# France to Spain Via N934 Col El Portalet



## whistlinggypsy (May 1, 2005)

Can anyone help with a tunnel height on the D934 south of Laruns heading for the Col El Portalet, looks a tad low too me but searching google earth I cannot see a roadside sign giving the height, that may be good thing or it has fell down and cannot be seen :roll:

N42°58'45.16" W0°25'22.71"

Thanks in anticipation 

Bob


----------



## TIM57 (Feb 11, 2012)

Col de Portalet is 1794m, closed from late October until May, depending on the season.
Tim


----------



## whistlinggypsy (May 1, 2005)

Sorry Tim I should have mentioned it will the 2nd week of April when we attempt the Col and was hoping it would be open, it was that tunnel that was causing me concern as it would mean back tracking to Orolon and going through the Somport tunnel.

Did the Col du Somport last year at that time and got over easily with clear roads but deep snow at roadside, also done the Col de Tourmalet at that time of year with only a small problem with ice.

Thanks 
Bob


----------



## Jean-Luc (Jul 21, 2005)

We came home (northbound) late last May, it's spectacular but would not fancy doing the route southbound, it has some very narrow, steep and twisty sections on the French side (north face) and you are on the outside 8O. 
On the Spanish side (south face) the A136 is a motorway by comparison.

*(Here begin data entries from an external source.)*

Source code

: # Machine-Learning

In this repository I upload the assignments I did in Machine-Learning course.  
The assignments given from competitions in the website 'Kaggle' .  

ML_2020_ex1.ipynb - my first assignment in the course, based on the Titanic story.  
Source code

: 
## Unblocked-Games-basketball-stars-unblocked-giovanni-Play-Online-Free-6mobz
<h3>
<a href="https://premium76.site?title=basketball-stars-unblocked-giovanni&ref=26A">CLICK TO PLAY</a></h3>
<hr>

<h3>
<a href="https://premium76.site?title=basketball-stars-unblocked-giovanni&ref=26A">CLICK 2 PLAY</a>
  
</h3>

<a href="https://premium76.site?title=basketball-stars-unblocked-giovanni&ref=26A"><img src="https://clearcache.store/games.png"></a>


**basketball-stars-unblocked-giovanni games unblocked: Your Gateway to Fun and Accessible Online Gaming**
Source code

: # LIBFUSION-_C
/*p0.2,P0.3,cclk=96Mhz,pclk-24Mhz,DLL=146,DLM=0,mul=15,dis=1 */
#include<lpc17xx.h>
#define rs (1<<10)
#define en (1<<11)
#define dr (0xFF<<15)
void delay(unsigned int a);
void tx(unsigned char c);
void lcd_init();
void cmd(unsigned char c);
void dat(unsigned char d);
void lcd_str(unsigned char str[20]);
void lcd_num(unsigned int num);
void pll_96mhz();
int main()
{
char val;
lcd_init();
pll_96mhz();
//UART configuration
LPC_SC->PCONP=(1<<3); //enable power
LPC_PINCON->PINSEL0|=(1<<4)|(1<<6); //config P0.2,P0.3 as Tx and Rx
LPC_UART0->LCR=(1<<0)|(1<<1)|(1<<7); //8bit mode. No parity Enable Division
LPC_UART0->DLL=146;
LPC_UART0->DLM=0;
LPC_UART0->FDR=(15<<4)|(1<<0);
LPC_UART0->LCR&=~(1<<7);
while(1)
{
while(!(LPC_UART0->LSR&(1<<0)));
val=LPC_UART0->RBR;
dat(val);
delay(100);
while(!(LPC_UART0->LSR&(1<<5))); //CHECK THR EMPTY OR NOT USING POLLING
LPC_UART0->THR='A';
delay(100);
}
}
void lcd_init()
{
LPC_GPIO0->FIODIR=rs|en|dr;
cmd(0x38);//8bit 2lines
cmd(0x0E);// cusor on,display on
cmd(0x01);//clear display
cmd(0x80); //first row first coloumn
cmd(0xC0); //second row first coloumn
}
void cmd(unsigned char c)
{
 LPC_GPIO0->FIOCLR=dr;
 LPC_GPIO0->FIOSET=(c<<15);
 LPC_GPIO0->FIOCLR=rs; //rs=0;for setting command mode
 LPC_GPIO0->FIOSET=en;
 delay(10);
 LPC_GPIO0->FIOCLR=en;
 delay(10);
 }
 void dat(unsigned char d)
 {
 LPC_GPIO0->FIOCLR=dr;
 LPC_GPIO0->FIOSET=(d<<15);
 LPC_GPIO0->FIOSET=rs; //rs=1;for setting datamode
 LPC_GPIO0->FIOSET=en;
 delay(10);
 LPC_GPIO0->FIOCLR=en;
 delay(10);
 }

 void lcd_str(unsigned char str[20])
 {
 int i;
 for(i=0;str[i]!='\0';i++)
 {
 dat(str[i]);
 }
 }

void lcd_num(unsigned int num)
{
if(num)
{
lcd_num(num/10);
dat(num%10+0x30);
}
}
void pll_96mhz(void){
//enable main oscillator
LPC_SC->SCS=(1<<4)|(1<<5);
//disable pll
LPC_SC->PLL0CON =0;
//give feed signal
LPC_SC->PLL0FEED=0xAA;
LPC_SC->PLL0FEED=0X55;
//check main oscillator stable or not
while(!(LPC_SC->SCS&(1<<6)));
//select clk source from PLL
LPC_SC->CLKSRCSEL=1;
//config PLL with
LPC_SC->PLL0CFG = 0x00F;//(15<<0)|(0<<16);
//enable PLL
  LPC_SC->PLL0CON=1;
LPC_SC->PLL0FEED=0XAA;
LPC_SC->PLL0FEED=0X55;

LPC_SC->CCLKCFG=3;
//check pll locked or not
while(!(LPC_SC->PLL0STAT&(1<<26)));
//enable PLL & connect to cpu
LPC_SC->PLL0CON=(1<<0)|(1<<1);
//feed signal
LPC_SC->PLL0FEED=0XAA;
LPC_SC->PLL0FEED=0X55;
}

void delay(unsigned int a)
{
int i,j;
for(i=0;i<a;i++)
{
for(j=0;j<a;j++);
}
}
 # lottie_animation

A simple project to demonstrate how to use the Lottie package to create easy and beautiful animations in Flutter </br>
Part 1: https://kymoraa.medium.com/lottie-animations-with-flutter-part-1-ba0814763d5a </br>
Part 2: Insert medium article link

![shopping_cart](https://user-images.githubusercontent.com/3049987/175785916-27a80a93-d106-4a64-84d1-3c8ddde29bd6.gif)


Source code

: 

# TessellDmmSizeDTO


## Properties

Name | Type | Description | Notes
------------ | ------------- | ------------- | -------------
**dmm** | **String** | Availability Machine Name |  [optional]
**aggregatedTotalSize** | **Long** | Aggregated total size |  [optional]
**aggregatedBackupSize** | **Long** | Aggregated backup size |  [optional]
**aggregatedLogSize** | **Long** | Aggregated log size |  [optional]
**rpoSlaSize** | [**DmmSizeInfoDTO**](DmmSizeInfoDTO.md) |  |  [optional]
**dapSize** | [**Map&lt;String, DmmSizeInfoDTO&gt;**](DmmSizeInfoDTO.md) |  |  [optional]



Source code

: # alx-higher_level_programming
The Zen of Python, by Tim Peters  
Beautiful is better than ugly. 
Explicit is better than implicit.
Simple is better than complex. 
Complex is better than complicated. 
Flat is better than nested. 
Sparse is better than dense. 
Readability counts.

As for the tunnel, it's just an avalanche protection, see the attached photos of snow on the side of the road and of the 'tunnel'. I cant recall if there was a hight restriction posted by I fitted in with plenty to spare at 2.98m. Google Street View


----------



## whistlinggypsy (May 1, 2005)

Thank you for your comments Jean-Luc, the avalanche bridges I was aware of it was the tunnel just south of Laruns I was concerned about (apart from the maybe snow covered roads in mid April) 

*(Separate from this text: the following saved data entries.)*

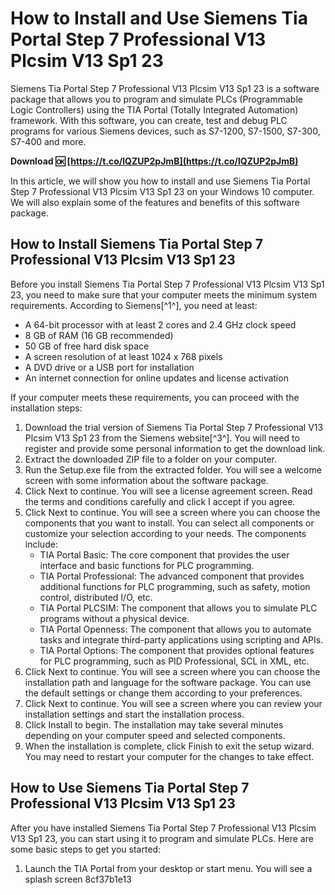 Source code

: 
 
# How to Install and Use Siemens Tia Portal Step 7 Professional V13 Plcsim V13 Sp1 23
  
Siemens Tia Portal Step 7 Professional V13 Plcsim V13 Sp1 23 is a software package that allows you to program and simulate PLCs (Programmable Logic Controllers) using the TIA Portal (Totally Integrated Automation) framework. With this software, you can create, test and debug PLC programs for various Siemens devices, such as S7-1200, S7-1500, S7-300, S7-400 and more.
 
**Download 🆗 [https://t.co/lQZUP2pJmB](https://t.co/lQZUP2pJmB)**


  
In this article, we will show you how to install and use Siemens Tia Portal Step 7 Professional V13 Plcsim V13 Sp1 23 on your Windows 10 computer. We will also explain some of the features and benefits of this software package.
  
## How to Install Siemens Tia Portal Step 7 Professional V13 Plcsim V13 Sp1 23
  
Before you install Siemens Tia Portal Step 7 Professional V13 Plcsim V13 Sp1 23, you need to make sure that your computer meets the minimum system requirements. According to Siemens[^1^], you need at least:
  
- A 64-bit processor with at least 2 cores and 2.4 GHz clock speed
- 8 GB of RAM (16 GB recommended)
- 50 GB of free hard disk space
- A screen resolution of at least 1024 x 768 pixels
- A DVD drive or a USB port for installation
- An internet connection for online updates and license activation

If your computer meets these requirements, you can proceed with the installation steps:

1. Download the trial version of Siemens Tia Portal Step 7 Professional V13 Plcsim V13 Sp1 23 from the Siemens website[^3^]. You will need to register and provide some personal information to get the download link.
2. Extract the downloaded ZIP file to a folder on your computer.
3. Run the Setup.exe file from the extracted folder. You will see a welcome screen with some information about the software package.
4. Click Next to continue. You will see a license agreement screen. Read the terms and conditions carefully and click I accept if you agree.
5. Click Next to continue. You will see a screen where you can choose the components that you want to install. You can select all components or customize your selection according to your needs. The components include:
    - TIA Portal Basic: The core component that provides the user interface and basic functions for PLC programming.
    - TIA Portal Professional: The advanced component that provides additional functions for PLC programming, such as safety, motion control, distributed I/O, etc.
    - TIA Portal PLCSIM: The component that allows you to simulate PLC programs without a physical device.
    - TIA Portal Openness: The component that allows you to automate tasks and integrate third-party applications using scripting and APIs.
    - TIA Portal Options: The component that provides optional features for PLC programming, such as PID Professional, SCL in XML, etc.
6. Click Next to continue. You will see a screen where you can choose the installation path and language for the software package. You can use the default settings or change them according to your preferences.
7. Click Next to continue. You will see a screen where you can review your installation settings and start the installation process.
8. Click Install to begin. The installation may take several minutes depending on your computer speed and selected components.
9. When the installation is complete, click Finish to exit the setup wizard. You may need to restart your computer for the changes to take effect.

## How to Use Siemens Tia Portal Step 7 Professional V13 Plcsim V13 Sp1 23
  
After you have installed Siemens Tia Portal Step 7 Professional V13 Plcsim V13 Sp1 23, you can start using it to program and simulate PLCs. Here are some basic steps to get you started:

1. Launch the TIA Portal from your desktop or start menu. You will see a splash screen 8cf37b1e13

As for going from the route South too North I was also concerned about the narrow sections in that area with having the rock walls on my side of the road, looking at Google some of them appear too require you to use the opposite side of the road to avoid contact with the rock face.

There are a couple of narrow villages to get through but that is par for the course on French mountain roads.

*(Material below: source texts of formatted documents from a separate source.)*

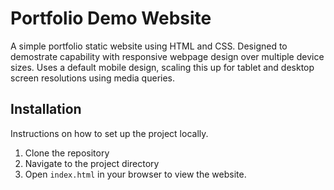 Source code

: # Portfolio Demo Website

A simple portfolio static website using HTML and CSS. Designed to demostrate capability with responsive webpage design over multiple device sizes. Uses a default mobile design, scaling this up for tablet and desktop screen resolutions using media queries. 

## Installation

Instructions on how to set up the project locally.

1. Clone the repository
2. Navigate to the project directory
3. Open `index.html` in your browser to view the website. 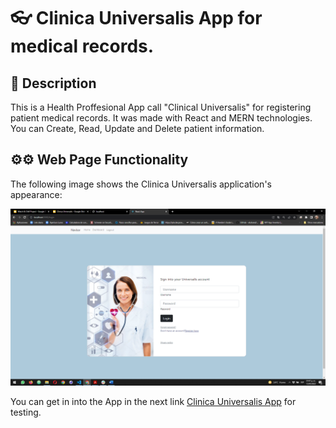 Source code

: #  👓 Clinica Universalis App for medical records.

## 📄 Description

This is a Health Proffesional App call "Clinical Universalis" for registering patient medical records. It was made with React and MERN technologies. You can Create, Read, Update and Delete patient information.

## ⚙⚙ Web Page Functionality

The following image shows the Clinica Universalis application's appearance:

![Clinica Universalis Image](./clinicalUniversalis.png)


You can get in into the App in the next link [Clinica Universalis App](https://marcogonzalezguzman77.github.io/reactPortfolio/) for testing.
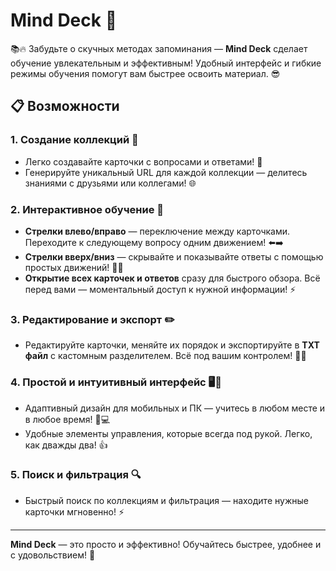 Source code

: # Mind Deck 🚀

📚🔥 Забудьте о скучных методах запоминания — **Mind Deck** сделает обучение увлекательным и эффективным! Удобный интерфейс и гибкие режимы обучения помогут вам быстрее освоить материал. 😎

## 📋 Возможности

### 1. **Создание коллекций** 🎨
   - Легко создавайте карточки с вопросами и ответами! 📝
   - Генерируйте уникальный URL для каждой коллекции — делитесь знаниями с друзьями или коллегами! 🌐

### 2. **Интерактивное обучение** 🧠
   - **Стрелки влево/вправо** — переключение между карточками. Переходите к следующему вопросу одним движением! ⬅️➡️
   - **Стрелки вверх/вниз** — скрывайте и показывайте ответы с помощью простых движений! 🔽🔼
   - **Открытие всех карточек и ответов** сразу для быстрого обзора. Всё перед вами — моментальный доступ к нужной информации! ⚡

### 3. **Редактирование и экспорт** ✏️
   - Редактируйте карточки, меняйте их порядок и экспортируйте в **TXT файл** с кастомным разделителем. Всё под вашим контролем! 📑💾

### 4. **Простой и интуитивный интерфейс** 🖥️📱
   - Адаптивный дизайн для мобильных и ПК — учитесь в любом месте и в любое время! 📱💻
   - Удобные элементы управления, которые всегда под рукой. Легко, как дважды два! 👍

### 5. **Поиск и фильтрация** 🔍
   - Быстрый поиск по коллекциям и фильтрация — находите нужные карточки мгновенно! ⚡

---

**Mind Deck** — это просто и эффективно! Обучайтесь быстрее, удобнее и с удовольствием! 🎉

If I was travelling solo I would still do the north/south route (if pass was open) but I have 3 other m/hs travelling with me all of them 8mts long or longer in my case, and I do not wish to put them under any pressure or danger, it is too much responsibility and takes the enjoyment out of the trip.

Regards
Bob


----------



## Jean-Luc (Jul 21, 2005)

Have a look HERE Bob, that truck, which would be well over 3m high, can only have come through the tunnel, and although I don't recall it, which means I mustn't have given it a second thought, we must have come through also. 
As I said before we are just a shade under 3m ate 2.98,


----------



## whistlinggypsy (May 1, 2005)

Yes I had spotted the cement truck and I figured it must have come through the tunnel I suppose I wanted conformation someone else had the same idea :roll: 

You had not been on the Jamesons the previous night had you, I think I would have remembered a tunnel like that  as it must have been a sight approaching it from the South.

Thanks again for your comments and I will gather updated information when we eventually reach a point on our trip around Bordeaux, before we have to make a detour or change of route.

It certainly looks a stunning drive with great scenery so one way or the other we will eventually get to see it.

Happy New Year.

Bob


----------



## Jean-Luc (Jul 21, 2005)

The tunnel was the easy bit, at the top we had low cloud and visibility of about five metres, we had to make some of the decent in 1st. gear and no throttle to keep the speed down to see where we were going.

Mmmmmmmmmmmmmm Jameson, particularly Special Reserve 12 y.o.
I can actually smell it being distilled when the wind is from the east as I live less than a Km from from the distillery  :lol: :wink:

Google Map


----------



## ColinC (Oct 19, 2007)

*tunnel south of Laruns*

Went through in September. Our A-class is 2.85m. Saw several full size coaches using this road so you should be OK.

Colin


----------